Does Outlook 2007 have trouble with security certificates?

J

Jason Dunn

I'm hoping someone can help me with a very perplexing problem, because I'm
all out of ideas.

The short version is that I have a self-generated security certificate for
IMAP SSL, and despite importing it into the Trusted Root Certification
Authorities > Registry store, and it saying it's successful, when I reboot
the computer or even come out of sleep mode, Outlook (whether it's running
or not) complains it can't trust the server again. This happens across three
PCs with both Outlook and Windows Mail.

So is there a known issue with security certs and Outlook 2007?
 
B

Brian Tillman

Jason Dunn said:
The short version is that I have a self-generated security
certificate for IMAP SSL, and despite importing it into the Trusted
Root Certification Authorities > Registry store, and it saying it's
successful, when I reboot the computer or even come out of sleep
mode, Outlook (whether it's running or not) complains it can't trust
the server again. This happens across three PCs with both Outlook and
Windows Mail.

Are you sure the Trusted Root store if the correct place? Does the cert you
generated identify you as a Certificate Authority?
 
J

Jason Dunn

Are you sure the Trusted Root store if the correct place? Does the cert
you generated identify you as a Certificate Authority?

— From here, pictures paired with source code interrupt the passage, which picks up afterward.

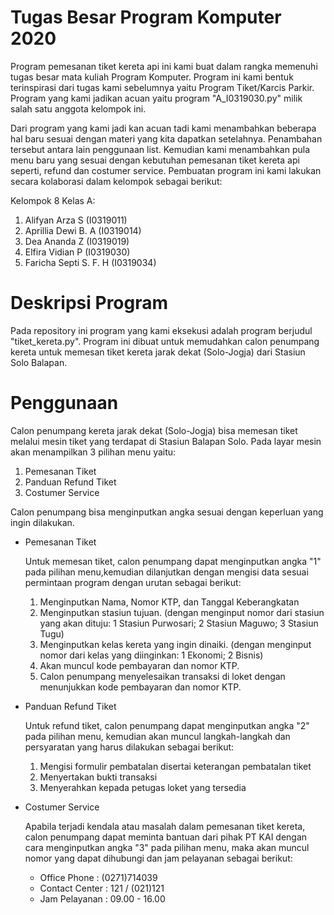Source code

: # Tugas Besar Program Komputer 2020

  Program pemesanan tiket kereta api ini kami buat dalam rangka memenuhi tugas besar mata kuliah Program Komputer. Program ini kami bentuk terinspirasi dari tugas kami sebelumnya yaitu Program Tiket/Karcis Parkir. Program yang kami jadikan acuan yaitu program "A_I0319030.py" milik salah satu anggota kelompok ini.
  
  Dari program yang kami jadi kan acuan tadi kami menambahkan beberapa hal baru sesuai dengan materi yang kita dapatkan setelahnya. Penambahan tersebut antara lain penggunaan list. Kemudian kami menambahkan pula menu baru yang sesuai dengan kebutuhan pemesanan tiket kereta api seperti, refund dan costumer service. Pembuatan program ini kami lakukan secara kolaborasi dalam kelompok sebagai berikut:
 
 Kelompok 8 Kelas A:
  1. Alifyan Arza S         (I0319011)
  2. Aprillia Dewi B. A     (I0319014)
  3. Dea Ananda Z           (I0319019)
  4. Elfira Vidian P        (I0319030)
  5. Faricha Septi S. F. H  (I0319034)
  
# Deskripsi Program

  Pada repository ini program yang kami eksekusi adalah program berjudul "tiket_kereta.py". Program ini dibuat untuk memudahkan calon penumpang kereta untuk memesan tiket kereta jarak dekat (Solo-Jogja) dari Stasiun Solo Balapan. 
  
# Penggunaan

  Calon penumpang kereta jarak dekat (Solo-Jogja) bisa memesan tiket melalui mesin tiket yang terdapat di Stasiun Balapan Solo. Pada layar mesin akan menampilkan 3 pilihan menu yaitu:
  
  1. Pemesanan Tiket
  2. Panduan Refund Tiket
  3. Costumer Service
  
  Calon penumpang bisa menginputkan angka sesuai dengan keperluan yang ingin dilakukan.
 
  * Pemesanan Tiket
  
      Untuk memesan tiket, calon penumpang dapat menginputkan angka "1" pada pilihan menu,kemudian dilanjutkan dengan mengisi data sesuai permintaan program dengan urutan sebagai berikut:
      1. Menginputkan Nama, Nomor KTP, dan Tanggal Keberangkatan
      2. Menginputkan stasiun tujuan. (dengan menginput nomor dari stasiun yang akan dituju: 1 Stasiun Purwosari; 2 Stasiun Maguwo; 3 Stasiun Tugu)
      3. Menginputkan kelas kereta yang ingin dinaiki. (dengan menginput nomor dari kelas yang diinginkan: 1 Ekonomi; 2 Bisnis)
      4. Akan muncul kode pembayaran dan nomor KTP.
      5. Calon penumpang menyelesaikan transaksi di loket dengan menunjukkan kode pembayaran dan nomor KTP.
      
  * Panduan Refund Tiket
  
      Untuk refund tiket, calon penumpang dapat menginputkan angka "2" pada pilihan menu, kemudian akan muncul langkah-langkah dan persyaratan yang harus dilakukan sebagai berikut:
      1. Mengisi formulir pembatalan disertai keterangan pembatalan tiket
      2. Menyertakan bukti transaksi
      3. Menyerahkan kepada petugas loket yang tersedia

  * Costumer Service

      Apabila terjadi kendala atau masalah dalam pemesanan tiket kereta, calon penumpang dapat meminta bantuan dari pihak PT KAI dengan cara menginputkan angka "3" pada pilihan menu, maka akan muncul nomor yang dapat dihubungi dan jam pelayanan sebagai berikut:
      -  Office Phone   : (0271)714039
      -  Contact Center : 121 / (021)121
      -  Jam Pelayanan  : 09.00 - 16.00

Sorry for the delay in getting back to you, I was waiting on a response from
my server admin. Here's what he said:

"Yes, the root CA is a CA cert. It is self-signed. Its Subject is
C=CA/ST=Alberta/L=Calgard/O=Thoughts Media/OU=Admin Team/CN=Root CA

It has X509v3 Basic Constraints "CA:TRUE" (which means it is a CA cert).
That's this guy's question, and the answer is yes.

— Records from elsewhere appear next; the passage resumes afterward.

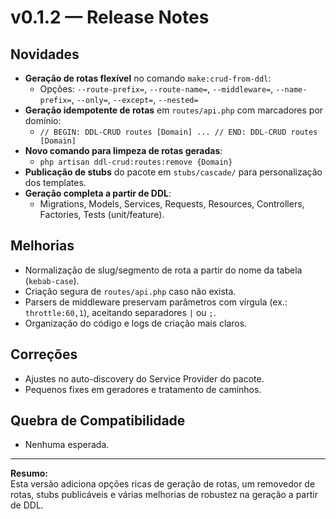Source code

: 
# v0.1.2 — Release Notes

## Novidades

- **Geração de rotas flexível** no comando `make:crud-from-ddl`:
	- Opções: `--route-prefix=`, `--route-name=`, `--middleware=`, `--name-prefix=`, `--only=`, `--except=`, `--nested=`
- **Geração idempotente de rotas** em `routes/api.php` com marcadores por domínio:
	- `// BEGIN: DDL-CRUD routes [Domain] ... // END: DDL-CRUD routes [Domain]`
- **Novo comando para limpeza de rotas geradas**:
	- `php artisan ddl-crud:routes:remove {Domain}`
- **Publicação de stubs** do pacote em `stubs/cascade/` para personalização dos templates.
- **Geração completa a partir de DDL**:
	- Migrations, Models, Services, Requests, Resources, Controllers, Factories, Tests (unit/feature).

## Melhorias

- Normalização de slug/segmento de rota a partir do nome da tabela (`kebab-case`).
- Criação segura de `routes/api.php` caso não exista.
- Parsers de middleware preservam parâmetros com vírgula (ex.: `throttle:60,1`), aceitando separadores `|` ou `;`.
- Organização do código e logs de criação mais claros.

## Correções

- Ajustes no auto-discovery do Service Provider do pacote.
- Pequenos fixes em geradores e tratamento de caminhos.

## Quebra de Compatibilidade

- Nenhuma esperada.

---

**Resumo:**  
Esta versão adiciona opções ricas de geração de rotas, um removedor de rotas, stubs publicáveis e várias melhorias de robustez na geração a partir de DDL.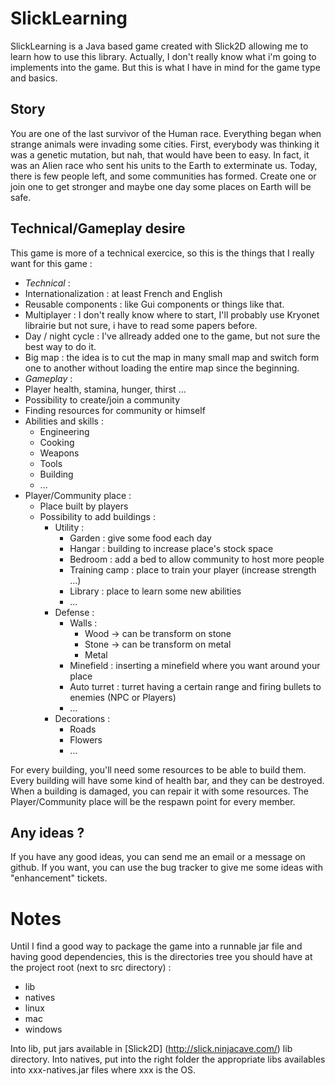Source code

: # SlickLearning

SlickLearning is a Java based game created with Slick2D allowing me to learn how to use this library.
Actually, I don't really know what i'm going to implements into the game. But this is what I have in mind for the game type and basics.

## Story
You are one of the last survivor of the Human race. Everything began when strange animals were invading some cities.
First, everybody was thinking it was a genetic mutation, but nah, that would have been to easy. In fact, it was an Alien race who sent his units to the Earth to exterminate us.
Today, there is few people left, and some communities has formed. Create one or join one to get stronger and maybe one day some places on Earth will be safe.

## Technical/Gameplay desire
This game is more of a technical exercice, so this is the things that I really want for this game :
 - *Technical* :
  - Internationalization : at least French and English
  - Reusable components : like Gui components or things like that.
  - Multiplayer : I don't really know where to start, I'll probably use Kryonet librairie but not sure, i have to read some papers before.
  - Day / night cycle : I've allready added one to the game, but not sure the best way to do it.
  - Big map : the idea is to cut the map in many small map and switch form one to another without loading the entire map since the beginning.
 - *Gameplay* :
  - Player health, stamina, hunger, thirst ...
  - Possibility to create/join a community
  - Finding resources for community or himself
  - Abilities and skills :
    - Engineering
    - Cooking
    - Weapons
    - Tools
    - Building
    - ...
  - Player/Community place :
    - Place built by players
    - Possibility to add buildings :
      - Utility :
        - Garden : give some food each day
        - Hangar : building to increase place's stock space
        - Bedroom : add a bed to allow community to host more people
        - Training camp : place to train your player (increase strength ...)
        - Library : place to learn some new abilities
        - ...
      - Defense :
        - Walls :
          - Wood -> can be transform on stone
          - Stone -> can be transform on metal
          - Metal
        - Minefield : inserting a minefield where you want around your place
        - Auto turret : turret having a certain range and firing bullets to enemies (NPC or Players)
        - ...
      - Decorations :
        - Roads
        - Flowers
        - ...

For every building, you'll need some resources to be able to build them.
Every building will have some kind of health bar, and they can be destroyed.
When a building is damaged, you can repair it with some resources.
The Player/Community place will be the respawn point for every member.


## Any ideas ?
If you have any good ideas, you can send me an email or a message on github.
If you want, you can use the bug tracker to give me some ideas with "enhancement" tickets.

# Notes
Until I find a good way to package the game into a runnable jar file and having good dependencies, this is the directories tree you should have at the project root (next to src directory) :
 - lib
  - natives
   - linux
   - mac
   - windows


Into lib, put jars available in [Slick2D] (http://slick.ninjacave.com/) lib directory.
Into natives, put into the right folder the appropriate libs availables into xxx-natives.jar files where xxx is the OS.
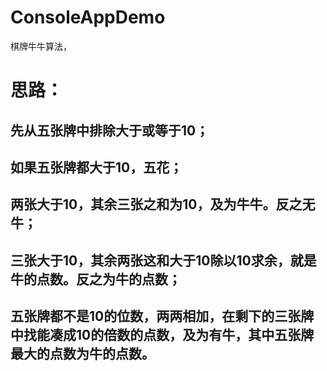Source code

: # ConsoleAppDemo
棋牌牛牛算法，
# 思路：
  ## 先从五张牌中排除大于或等于10；
  ## 如果五张牌都大于10，五花；
  ## 两张大于10，其余三张之和为10，及为牛牛。反之无牛；
  ## 三张大于10，其余两张这和大于10除以10求余，就是牛的点数。反之为牛的点数；
  ## 五张牌都不是10的位数，两两相加，在剩下的三张牌中找能凑成10的倍数的点数，及为有牛，其中五张牌最大的点数为牛的点数。
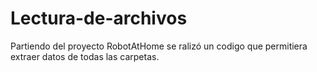 # Lectura-de-archivos
Partiendo del proyecto RobotAtHome se ralizó un codigo que permitiera extraer datos de todas las carpetas.

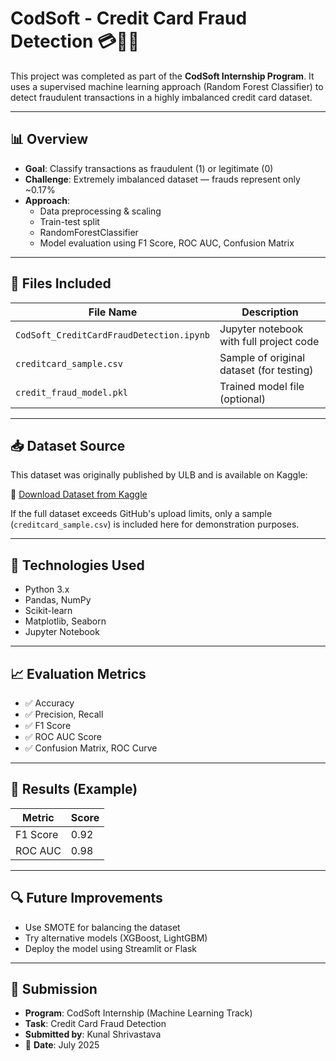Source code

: # CodSoft - Credit Card Fraud Detection 💳🕵️‍♂️

This project was completed as part of the **CodSoft Internship Program**. It uses a supervised machine learning approach (Random Forest Classifier) to detect fraudulent transactions in a highly imbalanced credit card dataset.

---

## 📊 Overview

- **Goal**: Classify transactions as fraudulent (1) or legitimate (0)
- **Challenge**: Extremely imbalanced dataset — frauds represent only ~0.17%
- **Approach**:
  - Data preprocessing & scaling
  - Train-test split
  - RandomForestClassifier
  - Model evaluation using F1 Score, ROC AUC, Confusion Matrix

---

## 📁 Files Included

| File Name                        | Description                                 |
|----------------------------------|---------------------------------------------|
| `CodSoft_CreditCardFraudDetection.ipynb` | Jupyter notebook with full project code |
| `creditcard_sample.csv`          | Sample of original dataset (for testing)   |
| `credit_fraud_model.pkl`         | Trained model file (optional)              |

---

## 📥 Dataset Source

This dataset was originally published by ULB and is available on Kaggle:

📌 [Download Dataset from Kaggle](https://www.youtube.com/redirect?event=video_description&redir_token=QUFFLUhqbjhGeGJKaHhLOU5ZY01VbjdkdDVNMWtKZXhBQXxBQ3Jtc0trMERldWpyclA1aTI3R0hTeHdXazRaSndzMEc3T0paZElrNXpCVzhnSEhCVjdUTXRPcXNfdFEyYVhTMFNjN1F3TVB0Y3JFLWVQa1ZwWGpCWGx4UnBEbmJLQWNSa1BXbHN0QndjczRLT0RPdXlhY1dRSQ&q=https%3A%2F%2Fwww.kaggle.com%2Fdatasets%2Fnelgiriyewithana%2Fcredit-card-fraud-detection-dataset-2023%2Fdata&v=oKgPU8CDON4)

If the full dataset exceeds GitHub's upload limits, only a sample (`creditcard_sample.csv`) is included here for demonstration purposes.

---

## 🧪 Technologies Used

- Python 3.x
- Pandas, NumPy
- Scikit-learn
- Matplotlib, Seaborn
- Jupyter Notebook

---

## 📈 Evaluation Metrics

- ✅ Accuracy
- ✅ Precision, Recall
- ✅ F1 Score
- ✅ ROC AUC Score
- ✅ Confusion Matrix, ROC Curve

---

## 📌 Results (Example)

| Metric      | Score |
|-------------|-------|
| F1 Score    | 0.92  |
| ROC AUC     | 0.98  |

---

## 🔍 Future Improvements

- Use SMOTE for balancing the dataset
- Try alternative models (XGBoost, LightGBM)
- Deploy the model using Streamlit or Flask

---

## 📝 Submission

- **Program**: CodSoft Internship (Machine Learning Track)
- **Task**: Credit Card Fraud Detection
- **Submitted by**: Kunal Shrivastava
- 📅 **Date**: July 2025


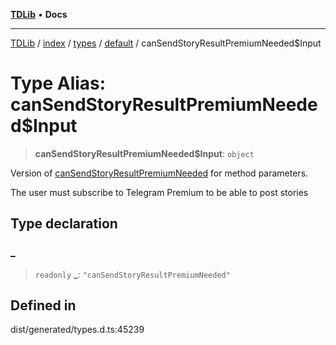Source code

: [**TDLib**](../../../../../../README.md) • **Docs**

***

[TDLib](../../../../../../modules.md) / [index](../../../../../README.md) / [types](../../../README.md) / [default](../README.md) / canSendStoryResultPremiumNeeded$Input

# Type Alias: canSendStoryResultPremiumNeeded$Input

> **canSendStoryResultPremiumNeeded$Input**: `object`

Version of [canSendStoryResultPremiumNeeded](canSendStoryResultPremiumNeeded.md) for method parameters.

The user must subscribe to Telegram Premium to be able to post stories

## Type declaration

### \_

> `readonly` **\_**: `"canSendStoryResultPremiumNeeded"`

## Defined in

dist/generated/types.d.ts:45239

There is a self-generated service cert which was signed by that root CA
cert. The subject of this cert is C=CA/ST=Alberta/O=Thoughts Media/OU=Admin
Team/CN=castle.thoughtsmedia.com/[email protected]"

That means nothing to me, but maybe it will mean something to you. :)
 
B

Brian Tillman

Jason Dunn said:
"Yes, the root CA is a CA cert. It is self-signed. Its Subject is
C=CA/ST=Alberta/L=Calgard/O=Thoughts Media/OU=Admin Team/CN=Root CA

It has X509v3 Basic Constraints "CA:TRUE" (which means it is a CA
cert). That's this guy's question, and the answer is yes.

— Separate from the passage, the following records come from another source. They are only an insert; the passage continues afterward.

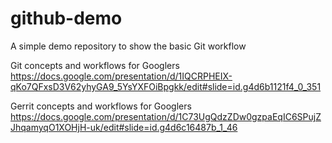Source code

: # github-demo
A simple demo repository to show the basic Git workflow


Git concepts and workflows for Googlers
https://docs.google.com/presentation/d/1IQCRPHEIX-qKo7QFxsD3V62yhyGA9_5YsYXFOiBpgkk/edit#slide=id.g4d6b1121f4_0_351


Gerrit concepts and workflows for Googlers
https://docs.google.com/presentation/d/1C73UgQdzZDw0gzpaEqIC6SPujZJhqamyqO1XOHjH-uk/edit#slide=id.g4d6c16487b_1_46
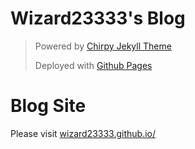 # Wizard23333's Blog

> Powered by [Chirpy Jekyll Theme](https://github.com/cotes2020/jekyll-theme-chirpy)
>
> Deployed with [Github Pages](https://pages.github.com/)

# Blog Site

Please visit [wizard23333.github.io/](https://wizard23333.github.io/)
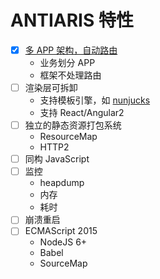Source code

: # ANTIARIS 特性

- [x] [多 APP 架构，自动路由](instructions/MODULAR.md)
  + 业务划分 APP
  + 框架不处理路由
- [ ] 渲染层可拆卸
  + 支持模板引擎，如 [nunjucks](https://mozilla.github.io/nunjucks/)
  + 支持 React/Angular2 
- [ ] 独立的静态资源打包系统
  + ResourceMap
  + HTTP2
- [ ] 同构 JavaScript
- [ ] 监控
  + heapdump
  + 内存
  + 耗时
- [ ] 崩溃重启
- [ ] ECMAScript 2015
  + NodeJS 6+
  + Babel
  + SourceMap
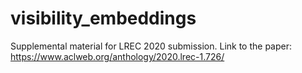 # visibility_embeddings
Supplemental material for LREC 2020 submission.
Link to the paper:
https://www.aclweb.org/anthology/2020.lrec-1.726/
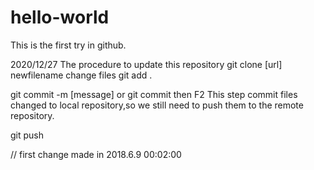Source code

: # hello-world
This is the first try in github.

2020/12/27
The procedure to update this repository
git clone [url] newfilename
change files
git add .

git commit -m [message]
or git commit then F2
This step commit files changed to local repository,so we still need to push them to the remote repository.

git push

// first change made in 2018.6.9 00:02:00
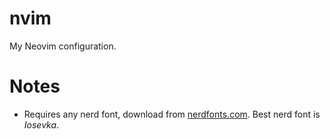 # nvim
My Neovim configuration.

# Notes
- Requires any nerd font, download from [nerdfonts.com](https://www.nerdfonts.com/font-downloads). Best nerd font is *Iosevka*.
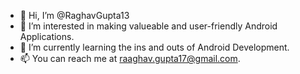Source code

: - 👋 Hi, I’m @RaghavGupta13
- 👀 I’m interested in making valueable and user-friendly Android Applications.
- 🌱 I’m currently learning the ins and outs of Android Development.
- 📫 You can reach me at raaghav.gupta17@gmail.com.

<!---
RaghavGupta13/RaghavGupta13 is a ✨ special ✨ repository because its `README.md` (this file) appears on your GitHub profile.
You can click the Preview link to take a look at your changes.
--->
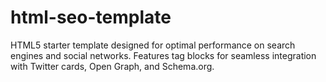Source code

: # html-seo-template
HTML5 starter template designed for optimal performance on search engines and social networks. Features tag blocks for seamless integration with Twitter cards, Open Graph, and Schema.org.

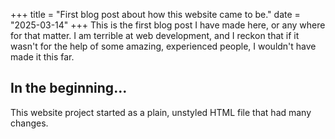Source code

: +++
title = "First blog post about how this website came to be."
date = "2025-03-14"
+++
This is the first blog post I have made here, or any where for that matter. I am terrible at web development, and I reckon that if it wasn't for the help of some amazing, experienced people, I wouldn't have made it this far.    

## In the beginning...
This website project started as a plain, unstyled HTML file that had many changes. 

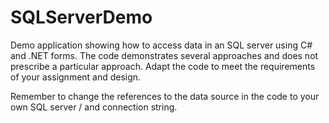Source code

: # SQLServerDemo
Demo application showing how to access data in an SQL server using C# and .NET forms. The code demonstrates several approaches and does not prescribe a particular approach. Adapt the code to meet the requirements of your assignment and design. 

Remember to change the references to the data source in the code to your own SQL server / and connection string.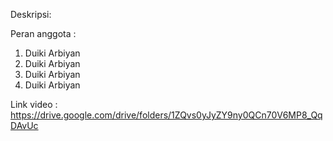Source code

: Deskripsi:

Peran anggota :
1. Duiki Arbiyan
2. Duiki Arbiyan
3. Duiki Arbiyan
4. Duiki Arbiyan

Link video :
https://drive.google.com/drive/folders/1ZQvs0yJyZY9ny0QCn70V6MP8_QqDAvUc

There is a self-generated service cert which was signed by that root
CA cert. The subject of this cert is C=CA/ST=Alberta/O=Thoughts
Media/OU=Admin
Team/CN=castle.thoughtsmedia.com/[email protected]"

That means nothing to me, but maybe it will mean something to you. :)

What do you have set for the "Intended Purposes"?
 
J

Jason Dunn

What do you have set for the "Intended Purposes"?

Good question! I asked my admin guy, and he said that while the cert is RFC
3280 compliant, there's a clause there that says this:

" ... Certificate using
applications MAY require that a particular purpose be indicated in
order for the certificate to be acceptable to that application."

So is that what Outlook 2007 requires? And is this new to Outlook 2007, or
something that has always been the case?
 
B

Brian Tillman

Jason Dunn said:
Good question! I asked my admin guy, and he said that while the cert
is RFC 3280 compliant, there's a clause there that says this:

" ... Certificate using
applications MAY require that a particular purpose be indicated in
order for the certificate to be acceptable to that application."

So check the intended purpose.
So is that what Outlook 2007 requires? And is this new to Outlook
2007, or something that has always been the case?

It has always been the case, as far as I know.